Martina Michels (GUE/NGL). – Herr Präsident! Liebe Kollegen! Präsident Erdoğan wedelt mit der gelben Karte und pfeift auf Zusagen und Kriterien zur Visaliberalisierung, vor allem zum Datenschutz und zu einer rechtsstaatlichen Antiterrorgesetzgebung.
Aber niemand in der EU darf berechtigte Bedürfnisse der türkischen Bevölkerung, Teil eines weltoffenen Europas zu sein, instrumentalisieren oder in einen Ablasshandel auf Kosten von Flüchtlingen, Kurden, politischer Opposition und Pressefreiheit pressen.

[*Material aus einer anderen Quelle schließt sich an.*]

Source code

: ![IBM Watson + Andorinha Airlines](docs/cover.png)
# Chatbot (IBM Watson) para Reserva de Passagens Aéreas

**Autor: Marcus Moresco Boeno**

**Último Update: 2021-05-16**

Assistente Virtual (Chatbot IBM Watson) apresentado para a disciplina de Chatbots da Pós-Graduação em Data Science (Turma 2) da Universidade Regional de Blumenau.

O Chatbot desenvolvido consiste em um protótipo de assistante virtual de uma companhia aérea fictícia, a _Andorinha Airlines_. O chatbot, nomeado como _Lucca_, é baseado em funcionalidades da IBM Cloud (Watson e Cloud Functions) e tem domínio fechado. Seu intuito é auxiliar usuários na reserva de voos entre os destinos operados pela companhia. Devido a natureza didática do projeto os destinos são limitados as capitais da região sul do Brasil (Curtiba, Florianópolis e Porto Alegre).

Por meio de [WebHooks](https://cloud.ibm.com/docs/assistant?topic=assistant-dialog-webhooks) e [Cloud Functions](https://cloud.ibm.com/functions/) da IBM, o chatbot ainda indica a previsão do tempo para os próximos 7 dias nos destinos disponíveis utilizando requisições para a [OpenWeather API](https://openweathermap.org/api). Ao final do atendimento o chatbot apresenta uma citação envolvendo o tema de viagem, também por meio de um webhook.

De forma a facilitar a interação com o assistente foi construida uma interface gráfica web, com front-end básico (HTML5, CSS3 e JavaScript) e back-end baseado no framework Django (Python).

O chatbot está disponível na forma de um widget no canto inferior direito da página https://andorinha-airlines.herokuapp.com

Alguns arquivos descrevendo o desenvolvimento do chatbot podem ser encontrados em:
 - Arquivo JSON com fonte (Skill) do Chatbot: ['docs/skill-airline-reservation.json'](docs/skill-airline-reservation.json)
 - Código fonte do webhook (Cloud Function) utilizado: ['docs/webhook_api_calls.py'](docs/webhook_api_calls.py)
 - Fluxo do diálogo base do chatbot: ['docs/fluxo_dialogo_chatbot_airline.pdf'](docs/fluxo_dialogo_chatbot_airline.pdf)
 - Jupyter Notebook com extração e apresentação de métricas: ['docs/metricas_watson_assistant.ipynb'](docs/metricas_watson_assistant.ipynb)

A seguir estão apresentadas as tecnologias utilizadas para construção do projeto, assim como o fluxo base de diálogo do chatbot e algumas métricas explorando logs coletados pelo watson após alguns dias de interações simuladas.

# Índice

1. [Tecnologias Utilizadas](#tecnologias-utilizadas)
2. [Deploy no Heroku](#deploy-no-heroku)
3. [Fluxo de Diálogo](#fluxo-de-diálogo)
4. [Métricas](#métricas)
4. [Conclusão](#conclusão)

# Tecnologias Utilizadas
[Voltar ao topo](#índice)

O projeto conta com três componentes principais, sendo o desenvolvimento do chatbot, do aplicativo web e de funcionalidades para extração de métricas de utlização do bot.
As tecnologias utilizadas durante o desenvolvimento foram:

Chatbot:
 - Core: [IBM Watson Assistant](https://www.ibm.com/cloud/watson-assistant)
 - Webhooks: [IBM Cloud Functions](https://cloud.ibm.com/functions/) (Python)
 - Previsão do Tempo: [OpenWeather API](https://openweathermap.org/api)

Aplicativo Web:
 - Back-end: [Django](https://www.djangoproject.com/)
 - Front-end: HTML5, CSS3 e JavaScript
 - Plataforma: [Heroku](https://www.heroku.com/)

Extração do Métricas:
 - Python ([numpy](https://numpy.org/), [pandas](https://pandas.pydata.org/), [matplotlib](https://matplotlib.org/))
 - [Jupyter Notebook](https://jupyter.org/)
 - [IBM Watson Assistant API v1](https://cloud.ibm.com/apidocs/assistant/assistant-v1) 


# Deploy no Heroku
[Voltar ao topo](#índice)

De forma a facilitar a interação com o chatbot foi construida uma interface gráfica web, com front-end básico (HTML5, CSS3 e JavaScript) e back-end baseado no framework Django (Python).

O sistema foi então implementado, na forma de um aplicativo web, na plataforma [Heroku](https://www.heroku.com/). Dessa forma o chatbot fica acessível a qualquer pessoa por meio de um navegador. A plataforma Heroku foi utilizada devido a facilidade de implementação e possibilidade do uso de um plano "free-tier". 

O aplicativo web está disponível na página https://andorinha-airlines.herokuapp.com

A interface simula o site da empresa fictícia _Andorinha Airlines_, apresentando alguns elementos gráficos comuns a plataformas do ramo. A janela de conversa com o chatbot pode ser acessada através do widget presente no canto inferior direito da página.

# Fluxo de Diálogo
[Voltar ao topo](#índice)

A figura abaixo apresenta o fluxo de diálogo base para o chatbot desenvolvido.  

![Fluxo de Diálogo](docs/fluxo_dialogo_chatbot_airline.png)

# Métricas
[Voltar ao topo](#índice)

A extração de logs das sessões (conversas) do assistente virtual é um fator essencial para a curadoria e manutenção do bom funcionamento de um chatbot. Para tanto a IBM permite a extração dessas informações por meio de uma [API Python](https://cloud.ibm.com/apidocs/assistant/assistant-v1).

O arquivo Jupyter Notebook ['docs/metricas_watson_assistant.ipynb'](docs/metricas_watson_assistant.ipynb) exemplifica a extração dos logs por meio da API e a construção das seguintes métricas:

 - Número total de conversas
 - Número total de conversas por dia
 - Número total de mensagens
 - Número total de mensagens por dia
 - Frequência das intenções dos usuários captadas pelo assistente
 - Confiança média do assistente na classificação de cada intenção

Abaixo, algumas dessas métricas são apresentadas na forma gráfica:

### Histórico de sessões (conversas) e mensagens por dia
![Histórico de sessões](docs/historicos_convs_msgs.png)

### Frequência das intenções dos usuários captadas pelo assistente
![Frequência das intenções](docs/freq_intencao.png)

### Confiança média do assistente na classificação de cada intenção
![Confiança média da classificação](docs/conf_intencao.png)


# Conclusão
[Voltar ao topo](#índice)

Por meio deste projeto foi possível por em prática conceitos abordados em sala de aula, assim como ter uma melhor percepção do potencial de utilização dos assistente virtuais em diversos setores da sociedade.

Wer noch immer glaubt, dass der EU-Türkei-Deal Schleppern das Handwerk legt, hat Fluchtursachen und reale Fluchtbewegungen ausgeblendet und eine gemeinsame EU Flüchtlingspolitik aufgegeben. Derzeit darf das Parlament keiner Visaliberalisierung außerhalb der Kriterien zustimmen: Es sollte jedoch zugleich den Rat und die Kommission auffordern, endlich eine gemeinsame humane EU-Flüchtlingspolitik anzupacken. Es ist unglaubwürdig, einerseits die Werte der EU in Festreden zu preisen und sie andererseits im politischen Alltag zu verzocken und zu opfern. Hören Sie auf Amnesty International und andere Organisationen, die uns täglich die bitteren Fakten liefern.